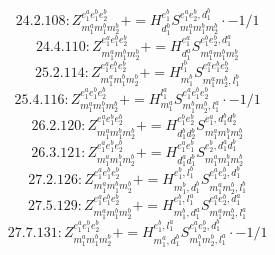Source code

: \documentclass[letterpaper,10pt,fleqn,leqno,onecolumn]{article}
\begin{document}
\begin{equation} \;\;\;\;\;\;  24.2.108: Z^{e_{1}^{a}e_{1}^{b}e_{2}^{b}}_{m_{1}^{a}m_{1}^{b}m_{2}^{b}}+=H^{e_{1}^{b}}_{d_{1}^{b}}S^{e_{1}^{a}e_{2}^{b},d_{1}^{b}}_{m_{1}^{a}m_{1}^{b}m_{2}^{b}}\cdot -1/1 \end{equation}
\begin{equation} \;\;\;\;\;\;  24.4.110: Z^{e_{1}^{a}e_{1}^{b}e_{2}^{b}}_{m_{1}^{a}m_{1}^{b}m_{2}^{b}}+=H^{e_{1}^{a}}_{d_{1}^{a}}S^{e_{1}^{b}e_{2}^{b},d_{1}^{a}}_{m_{1}^{a}m_{1}^{b}m_{2}^{b}} \end{equation}
\begin{equation} \;\;\;\;\;\;  25.2.114: Z^{e_{1}^{a}e_{1}^{b}e_{2}^{b}}_{m_{1}^{a}m_{1}^{b}m_{2}^{b}}+=H^{l_{1}^{b}}_{m_{1}^{b}}S^{e_{1}^{a}e_{1}^{b}e_{2}^{b}}_{m_{1}^{a}m_{2}^{b},l_{1}^{b}} \end{equation}
\begin{equation} \;\;\;\;\;\;  25.4.116: Z^{e_{1}^{a}e_{1}^{b}e_{2}^{b}}_{m_{1}^{a}m_{1}^{b}m_{2}^{b}}+=H^{l_{1}^{a}}_{m_{1}^{a}}S^{e_{1}^{a}e_{1}^{b}e_{2}^{b}}_{m_{1}^{b}m_{2}^{b},l_{1}^{a}}\cdot -1/1 \end{equation}
\begin{equation} \;\;\;\;\;\;  26.2.120: Z^{e_{1}^{a}e_{1}^{b}e_{2}^{b}}_{m_{1}^{a}m_{1}^{b}m_{2}^{b}}+=H^{e_{1}^{b}e_{2}^{b}}_{d_{1}^{b}d_{2}^{b}}S^{e_{1}^{a},d_{1}^{b}d_{2}^{b}}_{m_{1}^{a}m_{1}^{b}m_{2}^{b}} \end{equation}
\begin{equation} \;\;\;\;\;\;  26.3.121: Z^{e_{1}^{a}e_{1}^{b}e_{2}^{b}}_{m_{1}^{a}m_{1}^{b}m_{2}^{b}}+=H^{e_{1}^{a}e_{1}^{b}}_{d_{1}^{a}d_{1}^{b}}S^{e_{2}^{b},d_{1}^{a}d_{1}^{b}}_{m_{1}^{a}m_{1}^{b}m_{2}^{b}} \end{equation}
\begin{equation} \;\;\;\;\;\;  27.2.126: Z^{e_{1}^{a}e_{1}^{b}e_{2}^{b}}_{m_{1}^{a}m_{1}^{b}m_{2}^{b}}+=H^{e_{1}^{b},l_{1}^{b}}_{m_{1}^{b},d_{1}^{b}}S^{e_{1}^{a}e_{2}^{b},d_{1}^{b}}_{m_{1}^{a}m_{2}^{b},l_{1}^{b}} \end{equation}
\begin{equation} \;\;\;\;\;\;  27.5.129: Z^{e_{1}^{a}e_{1}^{b}e_{2}^{b}}_{m_{1}^{a}m_{1}^{b}m_{2}^{b}}+=H^{e_{1}^{b},l_{1}^{a}}_{m_{1}^{b},d_{1}^{a}}S^{e_{1}^{a}e_{2}^{b},d_{1}^{a}}_{m_{1}^{a}m_{2}^{b},l_{1}^{a}} \end{equation}
\begin{equation} \;\;\;\;\;\;  27.7.131: Z^{e_{1}^{a}e_{1}^{b}e_{2}^{b}}_{m_{1}^{a}m_{1}^{b}m_{2}^{b}}+=H^{e_{1}^{b},l_{1}^{a}}_{m_{1}^{a},d_{1}^{b}}S^{e_{1}^{a}e_{2}^{b},d_{1}^{b}}_{m_{1}^{b}m_{2}^{b},l_{1}^{a}}\cdot -1/1 \end{equation}
\end{document}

____

→ WHAT YOU WILL DO
Transcribe the listing above in full and exactly; no pictures belong in the copy.

→ RESPONSE BOX
Source code

: \documentclass[letterpaper,10pt,fleqn,leqno,onecolumn]{article}
\begin{document}
\begin{equation} \;\;\;\;\;\;  24.2.108: Z^{e_{1}^{a}e_{1}^{b}e_{2}^{b}}_{m_{1}^{a}m_{1}^{b}m_{2}^{b}}+=H^{e_{1}^{b}}_{d_{1}^{b}}S^{e_{1}^{a}e_{2}^{b},d_{1}^{b}}_{m_{1}^{a}m_{1}^{b}m_{2}^{b}}\cdot -1/1 \end{equation}
\begin{equation} \;\;\;\;\;\;  24.4.110: Z^{e_{1}^{a}e_{1}^{b}e_{2}^{b}}_{m_{1}^{a}m_{1}^{b}m_{2}^{b}}+=H^{e_{1}^{a}}_{d_{1}^{a}}S^{e_{1}^{b}e_{2}^{b},d_{1}^{a}}_{m_{1}^{a}m_{1}^{b}m_{2}^{b}} \end{equation}
\begin{equation} \;\;\;\;\;\;  25.2.114: Z^{e_{1}^{a}e_{1}^{b}e_{2}^{b}}_{m_{1}^{a}m_{1}^{b}m_{2}^{b}}+=H^{l_{1}^{b}}_{m_{1}^{b}}S^{e_{1}^{a}e_{1}^{b}e_{2}^{b}}_{m_{1}^{a}m_{2}^{b},l_{1}^{b}} \end{equation}
\begin{equation} \;\;\;\;\;\;  25.4.116: Z^{e_{1}^{a}e_{1}^{b}e_{2}^{b}}_{m_{1}^{a}m_{1}^{b}m_{2}^{b}}+=H^{l_{1}^{a}}_{m_{1}^{a}}S^{e_{1}^{a}e_{1}^{b}e_{2}^{b}}_{m_{1}^{b}m_{2}^{b},l_{1}^{a}}\cdot -1/1 \end{equation}
\begin{equation} \;\;\;\;\;\;  26.2.120: Z^{e_{1}^{a}e_{1}^{b}e_{2}^{b}}_{m_{1}^{a}m_{1}^{b}m_{2}^{b}}+=H^{e_{1}^{b}e_{2}^{b}}_{d_{1}^{b}d_{2}^{b}}S^{e_{1}^{a},d_{1}^{b}d_{2}^{b}}_{m_{1}^{a}m_{1}^{b}m_{2}^{b}} \end{equation}
\begin{equation} \;\;\;\;\;\;  26.3.121: Z^{e_{1}^{a}e_{1}^{b}e_{2}^{b}}_{m_{1}^{a}m_{1}^{b}m_{2}^{b}}+=H^{e_{1}^{a}e_{1}^{b}}_{d_{1}^{a}d_{1}^{b}}S^{e_{2}^{b},d_{1}^{a}d_{1}^{b}}_{m_{1}^{a}m_{1}^{b}m_{2}^{b}} \end{equation}
\begin{equation} \;\;\;\;\;\;  27.2.126: Z^{e_{1}^{a}e_{1}^{b}e_{2}^{b}}_{m_{1}^{a}m_{1}^{b}m_{2}^{b}}+=H^{e_{1}^{b},l_{1}^{b}}_{m_{1}^{b},d_{1}^{b}}S^{e_{1}^{a}e_{2}^{b},d_{1}^{b}}_{m_{1}^{a}m_{2}^{b},l_{1}^{b}} \end{equation}
\begin{equation} \;\;\;\;\;\;  27.5.129: Z^{e_{1}^{a}e_{1}^{b}e_{2}^{b}}_{m_{1}^{a}m_{1}^{b}m_{2}^{b}}+=H^{e_{1}^{b},l_{1}^{a}}_{m_{1}^{b},d_{1}^{a}}S^{e_{1}^{a}e_{2}^{b},d_{1}^{a}}_{m_{1}^{a}m_{2}^{b},l_{1}^{a}} \end{equation}
\begin{equation} \;\;\;\;\;\;  27.7.131: Z^{e_{1}^{a}e_{1}^{b}e_{2}^{b}}_{m_{1}^{a}m_{1}^{b}m_{2}^{b}}+=H^{e_{1}^{b},l_{1}^{a}}_{m_{1}^{a},d_{1}^{b}}S^{e_{1}^{a}e_{2}^{b},d_{1}^{b}}_{m_{1}^{b}m_{2}^{b},l_{1}^{a}}\cdot -1/1 \end{equation}
\end{document}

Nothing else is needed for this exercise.